It’s also true the magnitude of Quiet Riot’s “Cum on Feel the Noize” rejuvenated Slade’s career after a disastrous period during which they sacrificed their domestic momentum in a failed bid to break the American charts, only to return home to punk rock. On the brink of break up in 1980, they agreed to step in for Ozzy’s last minute cancellation at the Reading Festival and pulled a Queen-at-Live-Aid avant la lettre. The group had rolled with the times since the psychedelic era, but their name recognition as authors of “Cum” finally earned them a willing audience with the American public that years of opening for the likes of Humble Pie and ZZ Top had failed to secure. And so what did Slade trot out before this expectant audience crying, Author!
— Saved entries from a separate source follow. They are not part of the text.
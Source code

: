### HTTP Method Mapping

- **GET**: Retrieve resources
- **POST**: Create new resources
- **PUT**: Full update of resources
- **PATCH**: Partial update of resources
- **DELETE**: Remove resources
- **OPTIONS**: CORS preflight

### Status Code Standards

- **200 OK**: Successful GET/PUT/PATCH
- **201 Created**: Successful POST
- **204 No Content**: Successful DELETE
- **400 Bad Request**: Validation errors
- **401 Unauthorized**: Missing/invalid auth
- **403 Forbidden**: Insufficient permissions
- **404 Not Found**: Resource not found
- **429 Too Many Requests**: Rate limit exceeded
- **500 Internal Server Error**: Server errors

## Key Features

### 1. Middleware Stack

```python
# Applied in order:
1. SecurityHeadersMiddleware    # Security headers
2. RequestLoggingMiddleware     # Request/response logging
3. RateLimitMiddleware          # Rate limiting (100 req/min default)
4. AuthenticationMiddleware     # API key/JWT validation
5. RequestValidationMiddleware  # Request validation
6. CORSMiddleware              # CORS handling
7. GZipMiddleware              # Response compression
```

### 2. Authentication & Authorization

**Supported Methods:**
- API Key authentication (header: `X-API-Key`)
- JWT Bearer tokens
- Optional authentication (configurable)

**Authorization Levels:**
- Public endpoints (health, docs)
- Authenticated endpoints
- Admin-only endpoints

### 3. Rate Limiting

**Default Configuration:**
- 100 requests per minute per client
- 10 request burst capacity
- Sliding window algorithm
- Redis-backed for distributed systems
Author!?

Somewhere in the bowels of youtube exists footage of co-author and lead singer Noddy Holder blithely telling a TV presenter about Slade’s long-cherished ambition to record a Scottish jig, which you might recognize as exactly the opposite of the right way to exploit the American success of “Cum on Feel the Noize.” In Slade’s defense, the electric fiddle-driven “Run Runaway” was simply the hit at hand, peaking at #7 in the UK and considered there a return to form. It was enough to score them their first American deal since the 1976 Warner Bros. release of Nobody’s Fools failed to chart at all in the U.S. And the U.S. liked “Run Runaway” far more than Quiet Riot’s “Mama Weer All Crazee Now,” well enough to land Slade their one appearance in the American top 20, the bottom rung of a June ’84 list topped by Cyndi Lauper’s “Time After Time.” But the U.S. was still confused, and learning the Slade of “Run Runaway” was the same Slade of “Cum on Feel the Noize” was as if learning “Stairway to Heaven” were secretly written by Dexy’s Midnight Runners. In England, the violin had been in the Slade’s arsenal since their first UK charttopper “Coz I Luv You” (1971), but in America in ’84 such instrumentation condemned you to an eccentric pop category close to novelty. A more anthemic follow-up single “My Oh My” managed to hit #37, but a further two albums on CBS failed to yield another American hit. The group’s one hour of American triumph slid into crushing defeat as Slade straggled on until Noddy finally pulled the plug in 1991, quitting to become a TV and radio presenter for the BBC. Slade bassist and hits co-writer Jim Lea slipped into a sullen if restless retirement, while non-songwriters Dave Hill and Don Powell immediately succumbed to touring East European metal festivals as a second-rate Slade cover band called Slade. There’s a documentary here on the level of Anvil! The Story of Anvil (2008) should some intrepid filmmaker choose to step into breach while they’re all still alive.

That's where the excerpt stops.